What to do: Reproduce all the data, character for character.

Collected data:
····················
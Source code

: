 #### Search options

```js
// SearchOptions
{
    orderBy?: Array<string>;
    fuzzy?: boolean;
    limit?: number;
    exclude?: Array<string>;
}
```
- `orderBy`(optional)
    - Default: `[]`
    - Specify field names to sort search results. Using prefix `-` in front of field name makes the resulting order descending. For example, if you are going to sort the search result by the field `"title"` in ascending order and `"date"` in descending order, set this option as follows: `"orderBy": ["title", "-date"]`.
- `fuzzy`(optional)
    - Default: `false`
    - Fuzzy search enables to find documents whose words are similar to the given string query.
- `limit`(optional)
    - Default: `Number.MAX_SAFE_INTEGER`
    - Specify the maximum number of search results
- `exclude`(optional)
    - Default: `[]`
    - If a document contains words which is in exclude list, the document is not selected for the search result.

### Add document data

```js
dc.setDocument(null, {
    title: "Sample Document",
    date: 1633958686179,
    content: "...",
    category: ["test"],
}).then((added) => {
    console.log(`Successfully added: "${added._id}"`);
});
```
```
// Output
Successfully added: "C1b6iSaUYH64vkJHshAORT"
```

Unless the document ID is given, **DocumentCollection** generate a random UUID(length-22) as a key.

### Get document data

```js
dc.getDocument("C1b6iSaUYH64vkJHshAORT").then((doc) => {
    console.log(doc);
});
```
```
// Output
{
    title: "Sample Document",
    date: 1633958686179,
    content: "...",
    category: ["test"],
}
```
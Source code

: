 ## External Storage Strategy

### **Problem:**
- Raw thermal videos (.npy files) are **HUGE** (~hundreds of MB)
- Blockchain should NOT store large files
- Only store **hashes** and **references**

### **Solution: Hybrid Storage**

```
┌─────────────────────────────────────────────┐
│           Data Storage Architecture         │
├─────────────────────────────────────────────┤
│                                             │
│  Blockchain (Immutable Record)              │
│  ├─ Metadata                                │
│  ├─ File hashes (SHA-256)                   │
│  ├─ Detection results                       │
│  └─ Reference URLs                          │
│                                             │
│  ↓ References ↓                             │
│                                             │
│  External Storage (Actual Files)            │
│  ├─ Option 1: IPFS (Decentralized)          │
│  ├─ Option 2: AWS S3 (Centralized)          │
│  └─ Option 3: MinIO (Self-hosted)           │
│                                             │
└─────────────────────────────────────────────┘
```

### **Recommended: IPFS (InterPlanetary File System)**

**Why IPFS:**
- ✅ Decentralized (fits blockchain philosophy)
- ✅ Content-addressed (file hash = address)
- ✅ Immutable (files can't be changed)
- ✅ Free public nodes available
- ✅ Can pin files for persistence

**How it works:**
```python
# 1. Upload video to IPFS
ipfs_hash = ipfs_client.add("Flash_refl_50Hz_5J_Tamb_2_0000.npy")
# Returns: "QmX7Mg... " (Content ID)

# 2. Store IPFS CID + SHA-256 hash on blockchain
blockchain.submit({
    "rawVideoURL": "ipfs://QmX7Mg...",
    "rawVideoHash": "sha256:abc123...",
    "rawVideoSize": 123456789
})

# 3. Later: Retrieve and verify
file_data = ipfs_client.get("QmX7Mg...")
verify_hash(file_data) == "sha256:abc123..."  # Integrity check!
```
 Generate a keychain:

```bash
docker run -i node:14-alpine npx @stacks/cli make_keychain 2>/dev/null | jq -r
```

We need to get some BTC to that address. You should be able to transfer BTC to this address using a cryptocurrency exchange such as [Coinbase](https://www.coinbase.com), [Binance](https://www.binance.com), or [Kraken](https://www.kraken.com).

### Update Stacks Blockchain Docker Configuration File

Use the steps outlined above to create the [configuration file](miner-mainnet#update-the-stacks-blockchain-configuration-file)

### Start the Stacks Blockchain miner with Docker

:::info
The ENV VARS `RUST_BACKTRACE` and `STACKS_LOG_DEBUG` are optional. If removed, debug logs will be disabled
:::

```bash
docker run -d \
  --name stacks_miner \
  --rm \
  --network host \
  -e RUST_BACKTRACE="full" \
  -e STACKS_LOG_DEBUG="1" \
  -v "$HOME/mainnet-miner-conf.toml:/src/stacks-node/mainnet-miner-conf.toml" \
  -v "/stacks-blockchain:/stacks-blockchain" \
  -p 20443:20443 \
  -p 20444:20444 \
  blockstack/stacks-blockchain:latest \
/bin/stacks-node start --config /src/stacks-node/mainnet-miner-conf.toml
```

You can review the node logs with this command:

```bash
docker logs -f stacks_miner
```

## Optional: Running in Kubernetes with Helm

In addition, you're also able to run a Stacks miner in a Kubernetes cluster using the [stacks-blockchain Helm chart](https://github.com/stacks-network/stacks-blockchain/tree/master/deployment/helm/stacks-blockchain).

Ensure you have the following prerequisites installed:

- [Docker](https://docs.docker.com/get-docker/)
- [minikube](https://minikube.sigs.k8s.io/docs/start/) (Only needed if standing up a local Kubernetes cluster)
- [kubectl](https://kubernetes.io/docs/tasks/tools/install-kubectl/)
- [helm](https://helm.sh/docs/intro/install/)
····················
Task solution:
Source code

: #### Search options

```js
// SearchOptions
{
    orderBy?: Array<string>;
    fuzzy?: boolean;
    limit?: number;
    exclude?: Array<string>;
}
```
- `orderBy`(optional)
    - Default: `[]`
    - Specify field names to sort search results. Using prefix `-` in front of field name makes the resulting order descending. For example, if you are going to sort the search result by the field `"title"` in ascending order and `"date"` in descending order, set this option as follows: `"orderBy": ["title", "-date"]`.
- `fuzzy`(optional)
    - Default: `false`
    - Fuzzy search enables to find documents whose words are similar to the given string query.
- `limit`(optional)
    - Default: `Number.MAX_SAFE_INTEGER`
    - Specify the maximum number of search results
- `exclude`(optional)
    - Default: `[]`
    - If a document contains words which is in exclude list, the document is not selected for the search result.

### Add document data

```js
dc.setDocument(null, {
    title: "Sample Document",
    date: 1633958686179,
    content: "...",
    category: ["test"],
}).then((added) => {
    console.log(`Successfully added: "${added._id}"`);
});
```
```
// Output
Successfully added: "C1b6iSaUYH64vkJHshAORT"
```

Unless the document ID is given, **DocumentCollection** generate a random UUID(length-22) as a key.

### Get document data

```js
dc.getDocument("C1b6iSaUYH64vkJHshAORT").then((doc) => {
    console.log(doc);
});
```
```
// Output
{
    title: "Sample Document",
    date: 1633958686179,
    content: "...",
    category: ["test"],
}
```
Source code

: ## External Storage Strategy

### **Problem:**
- Raw thermal videos (.npy files) are **HUGE** (~hundreds of MB)
- Blockchain should NOT store large files
- Only store **hashes** and **references**

### **Solution: Hybrid Storage**

```
┌─────────────────────────────────────────────┐
│           Data Storage Architecture         │
├─────────────────────────────────────────────┤
│                                             │
│  Blockchain (Immutable Record)              │
│  ├─ Metadata                                │
│  ├─ File hashes (SHA-256)                   │
│  ├─ Detection results                       │
│  └─ Reference URLs                          │
│                                             │
│  ↓ References ↓                             │
│                                             │
│  External Storage (Actual Files)            │
│  ├─ Option 1: IPFS (Decentralized)          │
│  ├─ Option 2: AWS S3 (Centralized)          │
│  └─ Option 3: MinIO (Self-hosted)           │
│                                             │
└─────────────────────────────────────────────┘
```

### **Recommended: IPFS (InterPlanetary File System)**

**Why IPFS:**
- ✅ Decentralized (fits blockchain philosophy)
- ✅ Content-addressed (file hash = address)
- ✅ Immutable (files can't be changed)
- ✅ Free public nodes available
- ✅ Can pin files for persistence

**How it works:**
```python
# 1. Upload video to IPFS
ipfs_hash = ipfs_client.add("Flash_refl_50Hz_5J_Tamb_2_0000.npy")
# Returns: "QmX7Mg... " (Content ID)

# 2. Store IPFS CID + SHA-256 hash on blockchain
blockchain.submit({
    "rawVideoURL": "ipfs://QmX7Mg...",
    "rawVideoHash": "sha256:abc123...",
    "rawVideoSize": 123456789
})

# 3. Later: Retrieve and verify
file_data = ipfs_client.get("QmX7Mg...")
verify_hash(file_data) == "sha256:abc123..."  # Integrity check!
```
 Generate a keychain:

```bash
docker run -i node:14-alpine npx @stacks/cli make_keychain 2>/dev/null | jq -r
```

We need to get some BTC to that address. You should be able to transfer BTC to this address using a cryptocurrency exchange such as [Coinbase](https://www.coinbase.com), [Binance](https://www.binance.com), or [Kraken](https://www.kraken.com).

### Update Stacks Blockchain Docker Configuration File

Use the steps outlined above to create the [configuration file](miner-mainnet#update-the-stacks-blockchain-configuration-file)

### Start the Stacks Blockchain miner with Docker

:::info
The ENV VARS `RUST_BACKTRACE` and `STACKS_LOG_DEBUG` are optional. If removed, debug logs will be disabled
:::

```bash
docker run -d \
  --name stacks_miner \
  --rm \
  --network host \
  -e RUST_BACKTRACE="full" \
  -e STACKS_LOG_DEBUG="1" \
  -v "$HOME/mainnet-miner-conf.toml:/src/stacks-node/mainnet-miner-conf.toml" \
  -v "/stacks-blockchain:/stacks-blockchain" \
  -p 20443:20443 \
  -p 20444:20444 \
  blockstack/stacks-blockchain:latest \
/bin/stacks-node start --config /src/stacks-node/mainnet-miner-conf.toml
```

You can review the node logs with this command:

```bash
docker logs -f stacks_miner
```

## Optional: Running in Kubernetes with Helm

In addition, you're also able to run a Stacks miner in a Kubernetes cluster using the [stacks-blockchain Helm chart](https://github.com/stacks-network/stacks-blockchain/tree/master/deployment/helm/stacks-blockchain).

Ensure you have the following prerequisites installed:

- [Docker](https://docs.docker.com/get-docker/)
- [minikube](https://minikube.sigs.k8s.io/docs/start/) (Only needed if standing up a local Kubernetes cluster)
- [kubectl](https://kubernetes.io/docs/tasks/tools/install-kubectl/)
- [helm](https://helm.sh/docs/intro/install/)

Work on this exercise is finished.